Before a standard PC platform existed, the majority of these processors were embedded in industrial, automotive, and consumer white goods to replace bulky mechanical and electromechanical intelligence.
There was a variety of personalized computer systems, but no common architecture. They were built from pre-existing bits and pieces borrowed from hardware and software for the embedded markets. My first home computer used an 8 bit Z80 CPU and 64k bits of DRAM. Everything was connected via an 8-bit wide S-100 bus, which borrowed heavily from the backplane buses used in industrial apps. I think the display was a converted TV monitor.
Similarly, the software was just as eclectic and borrowed. The operating system I used was called CP/M (Control Program/Monitor) and was designed originally to work with the Intel 8080 Development Systems. The word processor was a primitive in-memory text editor like the ones programmers used for coding.
Then in the early 80s the IBM PC became the de facto standard, marking the beginning of Stage 2, where the experience software and hardware engineers gained in embedded designs was applied to the exploding PC market.On the heels of Stage 2 came Stage 3, where embedded developers looked at this standard platform and started using it in their traditional embedded designs, albeit with some modification to meet the specific requirements of the various
industrial, automotive, mil/aero, and consumer apps.
In the evolution of the mobile and smartphone market, Stage 1 was the point not too long ago where dozens of companies used diverse embedded processors, real time operating systems, and embedded software tools to build their mobile phones. Embedded developers, familiar with the borrowed building blocks, were in great demand.
Now we are in Stage 2. There are fewer processors – maybe three or four – and about as many software platforms developed specifically for mobile/smartphone devices. They are all competing to become the de facto standard, with Google’s Linux-derived Android platform grabbing the attention of most embedded developers.
Embedded developers are still in demand, not so much because of their past experience with the building blocks, but mostly due to their expertise in resource-constrained environments, a characteristic mobiles and smartphone share with more traditional embedded designs.At ESC this week, I see developers moving to Stage 3: using the new mobile/smartphone specific building blocks not only to develop apps for
smartphones, but also adapt them for traditional real time and deterministic embedded systems.
This time around, however, while there are many similarities, there are also big differences, all of which will add a unique twist to the evolution of such platforms, particularly in embedded applications.
One thing that is definitely the same is the Apple factor. In the desktop computer market, the competitor to the IBM PC was – and still is - Apple and its Macintosh. In mobile smartphones and consumer embedded devices, Apple is also there with its iPod, iPhone and iPads and its own processor and operating system. Similar to the Mac, Apple’s “iPlatform” is a closed proprietary system. And unless Apple changes its ways, developers are not likely to bother to adapt it to traditional embedded applications.
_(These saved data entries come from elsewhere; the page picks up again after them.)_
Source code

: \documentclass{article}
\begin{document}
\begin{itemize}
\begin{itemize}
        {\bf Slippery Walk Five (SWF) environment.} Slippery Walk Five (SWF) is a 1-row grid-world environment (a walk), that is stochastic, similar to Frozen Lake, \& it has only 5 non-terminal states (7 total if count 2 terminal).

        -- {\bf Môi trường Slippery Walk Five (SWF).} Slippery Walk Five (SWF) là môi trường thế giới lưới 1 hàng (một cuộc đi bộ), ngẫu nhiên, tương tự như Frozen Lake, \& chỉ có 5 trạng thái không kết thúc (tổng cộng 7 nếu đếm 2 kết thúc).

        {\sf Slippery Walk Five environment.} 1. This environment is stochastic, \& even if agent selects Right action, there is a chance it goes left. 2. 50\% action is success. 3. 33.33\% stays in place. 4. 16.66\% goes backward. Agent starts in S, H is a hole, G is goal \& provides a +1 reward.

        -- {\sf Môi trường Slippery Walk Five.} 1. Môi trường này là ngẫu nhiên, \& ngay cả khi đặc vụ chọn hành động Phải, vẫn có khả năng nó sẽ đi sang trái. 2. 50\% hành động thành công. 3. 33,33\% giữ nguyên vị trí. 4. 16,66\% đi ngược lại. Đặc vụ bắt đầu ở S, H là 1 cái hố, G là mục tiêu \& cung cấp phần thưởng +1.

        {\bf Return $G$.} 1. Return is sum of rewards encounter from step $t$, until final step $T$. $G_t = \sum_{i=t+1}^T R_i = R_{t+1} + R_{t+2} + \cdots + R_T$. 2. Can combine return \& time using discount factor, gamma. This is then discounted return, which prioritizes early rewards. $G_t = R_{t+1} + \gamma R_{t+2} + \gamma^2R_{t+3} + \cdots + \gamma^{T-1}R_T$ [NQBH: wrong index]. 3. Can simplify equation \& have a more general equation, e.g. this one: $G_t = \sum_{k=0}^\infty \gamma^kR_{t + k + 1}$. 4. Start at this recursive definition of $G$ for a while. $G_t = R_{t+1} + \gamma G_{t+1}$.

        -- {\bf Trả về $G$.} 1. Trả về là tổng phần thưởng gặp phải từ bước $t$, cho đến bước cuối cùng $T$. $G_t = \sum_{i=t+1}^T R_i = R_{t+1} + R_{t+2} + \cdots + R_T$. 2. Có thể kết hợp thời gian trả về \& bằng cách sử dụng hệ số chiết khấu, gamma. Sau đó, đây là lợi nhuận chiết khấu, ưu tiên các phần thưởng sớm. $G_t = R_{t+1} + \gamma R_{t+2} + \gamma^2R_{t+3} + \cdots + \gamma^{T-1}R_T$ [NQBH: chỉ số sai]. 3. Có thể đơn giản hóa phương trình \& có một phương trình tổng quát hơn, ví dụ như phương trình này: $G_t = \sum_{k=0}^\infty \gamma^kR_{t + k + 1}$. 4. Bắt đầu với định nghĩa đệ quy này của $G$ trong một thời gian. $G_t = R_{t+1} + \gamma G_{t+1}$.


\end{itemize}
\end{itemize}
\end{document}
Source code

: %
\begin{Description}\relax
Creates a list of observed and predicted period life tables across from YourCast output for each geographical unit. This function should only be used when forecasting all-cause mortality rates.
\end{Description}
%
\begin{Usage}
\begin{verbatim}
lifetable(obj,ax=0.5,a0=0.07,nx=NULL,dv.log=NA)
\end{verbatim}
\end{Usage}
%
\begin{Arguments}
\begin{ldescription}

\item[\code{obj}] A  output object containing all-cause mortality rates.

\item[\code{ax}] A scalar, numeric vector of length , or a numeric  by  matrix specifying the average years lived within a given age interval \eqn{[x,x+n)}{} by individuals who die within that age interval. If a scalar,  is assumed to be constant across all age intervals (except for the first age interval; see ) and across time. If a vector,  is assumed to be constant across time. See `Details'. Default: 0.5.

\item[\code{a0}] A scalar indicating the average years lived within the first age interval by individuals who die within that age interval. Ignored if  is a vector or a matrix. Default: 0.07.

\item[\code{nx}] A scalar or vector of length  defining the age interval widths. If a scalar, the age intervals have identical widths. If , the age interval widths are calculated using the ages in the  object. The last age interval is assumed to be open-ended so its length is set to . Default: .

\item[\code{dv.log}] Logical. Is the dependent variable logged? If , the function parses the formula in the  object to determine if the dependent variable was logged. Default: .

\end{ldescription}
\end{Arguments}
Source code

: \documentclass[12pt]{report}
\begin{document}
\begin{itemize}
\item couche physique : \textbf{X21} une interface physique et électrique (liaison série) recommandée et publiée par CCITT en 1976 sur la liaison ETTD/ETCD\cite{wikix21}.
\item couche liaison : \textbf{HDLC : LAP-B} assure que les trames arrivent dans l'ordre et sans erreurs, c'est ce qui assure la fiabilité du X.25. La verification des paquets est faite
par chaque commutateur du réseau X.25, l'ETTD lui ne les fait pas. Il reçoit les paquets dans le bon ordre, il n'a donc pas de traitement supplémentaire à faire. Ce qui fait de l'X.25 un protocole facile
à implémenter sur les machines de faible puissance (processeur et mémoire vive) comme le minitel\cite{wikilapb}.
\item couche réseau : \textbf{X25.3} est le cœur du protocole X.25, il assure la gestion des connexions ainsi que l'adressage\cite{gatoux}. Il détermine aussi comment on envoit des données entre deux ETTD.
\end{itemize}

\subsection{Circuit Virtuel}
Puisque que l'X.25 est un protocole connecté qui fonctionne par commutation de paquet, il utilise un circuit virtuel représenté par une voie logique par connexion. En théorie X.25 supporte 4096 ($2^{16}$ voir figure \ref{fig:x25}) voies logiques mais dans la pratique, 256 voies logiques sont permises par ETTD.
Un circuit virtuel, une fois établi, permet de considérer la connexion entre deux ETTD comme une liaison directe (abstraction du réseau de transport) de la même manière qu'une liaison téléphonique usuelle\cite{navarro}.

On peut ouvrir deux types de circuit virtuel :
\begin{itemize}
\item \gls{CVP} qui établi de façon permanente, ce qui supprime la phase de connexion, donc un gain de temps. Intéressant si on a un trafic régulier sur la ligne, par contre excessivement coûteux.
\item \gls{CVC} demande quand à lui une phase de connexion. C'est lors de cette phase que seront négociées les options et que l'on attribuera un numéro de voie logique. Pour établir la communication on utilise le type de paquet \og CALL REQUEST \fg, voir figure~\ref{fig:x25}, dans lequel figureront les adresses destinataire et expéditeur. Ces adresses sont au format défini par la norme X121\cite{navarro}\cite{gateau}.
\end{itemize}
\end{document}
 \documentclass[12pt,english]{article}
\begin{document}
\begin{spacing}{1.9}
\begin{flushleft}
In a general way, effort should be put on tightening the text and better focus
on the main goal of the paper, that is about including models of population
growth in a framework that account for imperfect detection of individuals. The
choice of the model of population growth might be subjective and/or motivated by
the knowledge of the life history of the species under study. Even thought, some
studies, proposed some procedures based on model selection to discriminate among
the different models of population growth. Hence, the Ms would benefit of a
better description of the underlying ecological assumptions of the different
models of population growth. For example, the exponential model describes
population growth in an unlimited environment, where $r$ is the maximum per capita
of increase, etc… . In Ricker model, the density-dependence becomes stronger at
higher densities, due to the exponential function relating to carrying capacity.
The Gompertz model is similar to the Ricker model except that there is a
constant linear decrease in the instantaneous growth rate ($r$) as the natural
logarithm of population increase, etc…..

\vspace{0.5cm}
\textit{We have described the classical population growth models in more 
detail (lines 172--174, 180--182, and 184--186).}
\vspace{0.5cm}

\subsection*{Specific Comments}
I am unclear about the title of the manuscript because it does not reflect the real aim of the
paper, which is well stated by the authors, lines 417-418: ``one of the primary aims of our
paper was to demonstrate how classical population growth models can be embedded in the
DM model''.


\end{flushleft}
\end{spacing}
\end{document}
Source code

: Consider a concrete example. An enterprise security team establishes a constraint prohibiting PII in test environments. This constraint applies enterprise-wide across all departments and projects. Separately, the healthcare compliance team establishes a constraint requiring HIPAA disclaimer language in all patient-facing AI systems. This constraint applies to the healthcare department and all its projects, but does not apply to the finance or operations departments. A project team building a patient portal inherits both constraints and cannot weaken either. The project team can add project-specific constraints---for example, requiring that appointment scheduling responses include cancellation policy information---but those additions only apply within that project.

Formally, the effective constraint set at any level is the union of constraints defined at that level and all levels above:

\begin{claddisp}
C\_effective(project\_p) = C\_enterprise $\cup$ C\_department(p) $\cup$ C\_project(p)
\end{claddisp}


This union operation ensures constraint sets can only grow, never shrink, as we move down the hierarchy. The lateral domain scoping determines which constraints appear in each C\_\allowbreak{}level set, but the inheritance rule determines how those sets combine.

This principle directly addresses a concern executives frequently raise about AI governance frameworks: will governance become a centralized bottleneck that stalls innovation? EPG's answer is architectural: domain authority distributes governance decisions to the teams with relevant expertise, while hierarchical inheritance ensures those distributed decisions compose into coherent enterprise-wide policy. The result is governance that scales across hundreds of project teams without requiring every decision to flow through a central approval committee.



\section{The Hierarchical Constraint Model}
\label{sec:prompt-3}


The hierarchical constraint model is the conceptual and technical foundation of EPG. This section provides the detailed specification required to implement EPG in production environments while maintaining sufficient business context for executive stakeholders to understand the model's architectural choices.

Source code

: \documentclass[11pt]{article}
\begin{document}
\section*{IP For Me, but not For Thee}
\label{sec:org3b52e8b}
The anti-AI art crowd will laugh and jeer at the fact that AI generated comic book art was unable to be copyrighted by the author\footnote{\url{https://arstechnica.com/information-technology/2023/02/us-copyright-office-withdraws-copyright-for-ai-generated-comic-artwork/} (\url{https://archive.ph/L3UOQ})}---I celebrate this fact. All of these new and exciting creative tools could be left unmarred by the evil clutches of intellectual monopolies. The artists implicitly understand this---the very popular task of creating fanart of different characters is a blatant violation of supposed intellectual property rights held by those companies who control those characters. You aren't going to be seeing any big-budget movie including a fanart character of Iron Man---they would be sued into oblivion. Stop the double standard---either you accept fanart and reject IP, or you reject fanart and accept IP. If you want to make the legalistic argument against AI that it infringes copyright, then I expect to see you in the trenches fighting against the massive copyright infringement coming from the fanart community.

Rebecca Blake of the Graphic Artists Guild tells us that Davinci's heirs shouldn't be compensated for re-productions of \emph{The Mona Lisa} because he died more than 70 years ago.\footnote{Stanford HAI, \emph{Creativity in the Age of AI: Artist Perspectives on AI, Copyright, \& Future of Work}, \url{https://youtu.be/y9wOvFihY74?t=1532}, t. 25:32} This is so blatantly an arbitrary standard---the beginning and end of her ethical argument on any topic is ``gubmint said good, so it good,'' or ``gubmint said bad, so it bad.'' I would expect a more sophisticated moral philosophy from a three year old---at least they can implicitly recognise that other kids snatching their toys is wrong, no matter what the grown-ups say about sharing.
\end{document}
But unlike the PC market, where Microsoft’s Windows platforms and Intel’s various x86 CPUs operated in lock-step, things are much different now. In addition to Android, Microsoft also has its various Windows Embedded and Windows Mobile platforms. Indeed, at ESC there is an Windows Embedded OS class track.
On the hardware side, Intel is in both mobiles and embedded apps with its new x86-based Atom CPUs, competing with the ARM and MIPS CPUs. Numerous RTOSes run on the architecture and, through its acquisition of Wind River Systems as a wholly owned subsidiary, Intel is a major provider to the embedded market of not only its own proprietary RTOS, but several versions of Linux.
As things continue to evolve, it will be interesting to see how much the current mobile/embedded market will match the evolution of the PC/embedded market, and how much it will differ.